MicroEvoEval: A Systematic Evaluation Framework for Image-Based Microstructure Evolution Prediction
This addresses a gap in materials science by providing a systematic benchmark for evaluating deep learning models, which is incremental as it builds on existing methods but standardizes and extends evaluation criteria.
The paper tackles the lack of standardized benchmarks for deep learning models predicting microstructure evolution in materials science by introducing MicroEvoEval, a comprehensive evaluation framework, and finds that modern architectures like VMamba achieve superior long-term stability, physical fidelity, and an order-of-magnitude greater computational efficiency compared to other models.

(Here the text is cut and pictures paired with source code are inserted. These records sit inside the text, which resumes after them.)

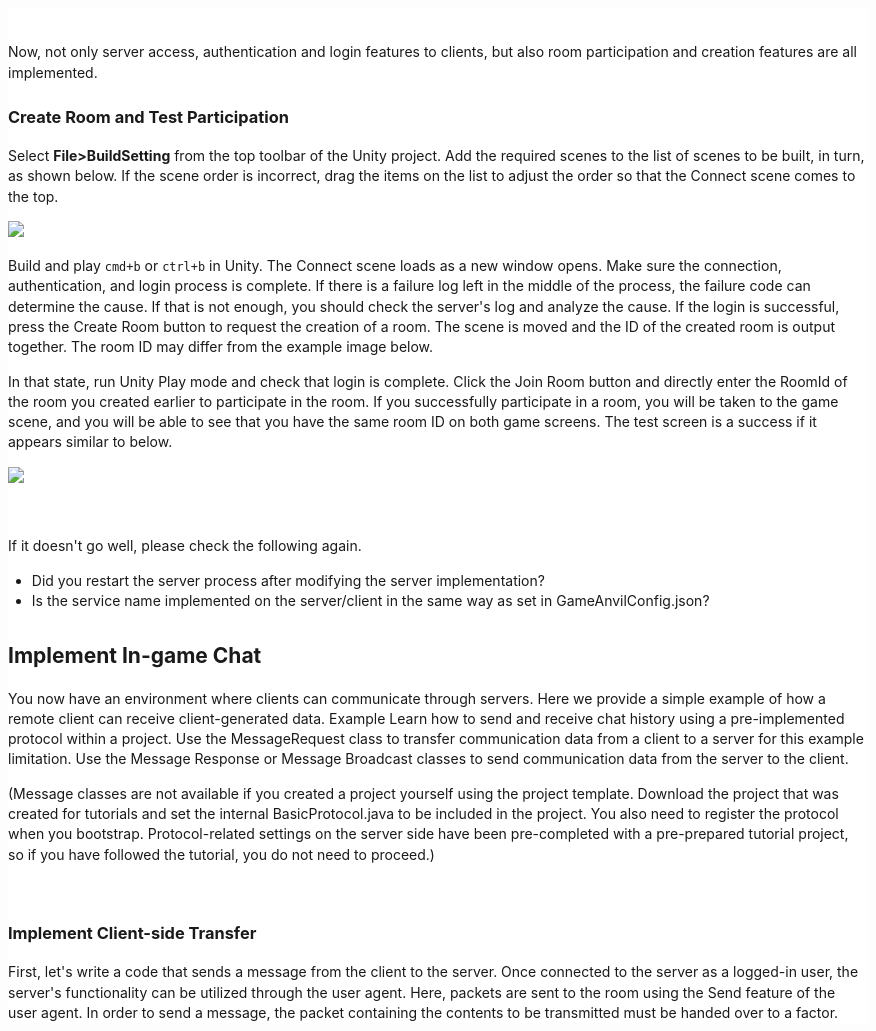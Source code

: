 <br>

Now, not only server access, authentication and login features to clients, but also room participation and creation features are all implemented.

### Create Room and Test Participation

Select **File>BuildSetting** from the top toolbar of the Unity project. Add the required scenes to the list of scenes to be built, in turn, as shown below. If the scene order is incorrect, drag the items on the list to adjust the order so that the Connect scene comes to the top.

![](https://static.toastoven.net/prod_gameanvil/images/tutorial/add_scene.png)

Build and play `cmd+b` or `ctrl+b` in Unity. The Connect scene loads as a new window opens. Make sure the connection, authentication, and login process is complete. If there is a failure log left in the middle of the process, the failure code can determine the cause. If that is not enough, you should check the server's log and analyze the cause. If the login is successful, press the Create Room button to request the creation of a room. The scene is moved and the ID of the created room is output together. The room ID may differ from the example image below.

In that state, run Unity Play mode and check that login is complete. Click the Join Room button and directly enter the RoomId of the room you created earlier to participate in the room. If you successfully participate in a room, you will be taken to the game scene, and you will be able to see that you have the same room ID on both game screens. The test screen is a success if it appears similar to below.

![](https://static.toastoven.net/prod_gameanvil/images/tutorial/unity_room_test.png)

<br>

If it doesn't go well, please check the following again.
- Did you restart the server process after modifying the server implementation?
- Is the service name implemented on the server/client in the same way as set in GameAnvilConfig.json?

## Implement In-game Chat

You now have an environment where clients can communicate through servers. Here we provide a simple example of how a remote client can receive client-generated data. Example Learn how to send and receive chat history using a pre-implemented protocol within a project. Use the MessageRequest class to transfer communication data from a client to a server for this example limitation. Use the Message Response or Message Broadcast classes to send communication data from the server to the client.

(Message classes are not available if you created a project yourself using the project template. Download the project that was created for tutorials and set the internal BasicProtocol.java to be included in the project. You also need to register the protocol when you bootstrap. Protocol-related settings on the server side have been pre-completed with a pre-prepared tutorial project, so if you have followed the tutorial, you do not need to proceed.)

<br>

### Implement Client-side Transfer

First, let's write a code that sends a message from the client to the server. Once connected to the server as a logged-in user, the server's functionality can be utilized through the user agent. Here, packets are sent to the room using the Send feature of the user agent. In order to send a message, the packet containing the contents to be transmitted must be handed over to a factor.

Simulating microstructure evolution (MicroEvo) is vital for materials design but demands high numerical accuracy, efficiency, and physical fidelity. Although recent studies on deep learning (DL) offer a promising alternative to traditional solvers, the field lacks standardized benchmarks. Existing studies are flawed due to a lack of comparing specialized MicroEvo DL models with state-of-the-art spatio-temporal architectures, an overemphasis on numerical accuracy over physical fidelity, and a failure to analyze error propagation over time. To address these gaps, we introduce MicroEvoEval, the first comprehensive benchmark for image-based microstructure evolution prediction. We evaluate 14 models, encompassing both domain-specific and general-purpose architectures, across four representative MicroEvo tasks with datasets specifically structured for both short- and long-term assessment. Our multi-faceted evaluation framework goes beyond numerical accuracy and computational cost, incorporating a curated set of structure-preserving metrics to assess physical fidelity. Our extensive evaluations yield several key insights. Notably, we find that modern architectures (e.g., VMamba), not only achieve superior long-term stability and physical fidelity but also operate with an order-of-magnitude greater computational efficiency. The results highlight the necessity of holistic evaluation and identify these modern architectures as a highly promising direction for developing efficient and reliable surrogate models in data-driven materials science.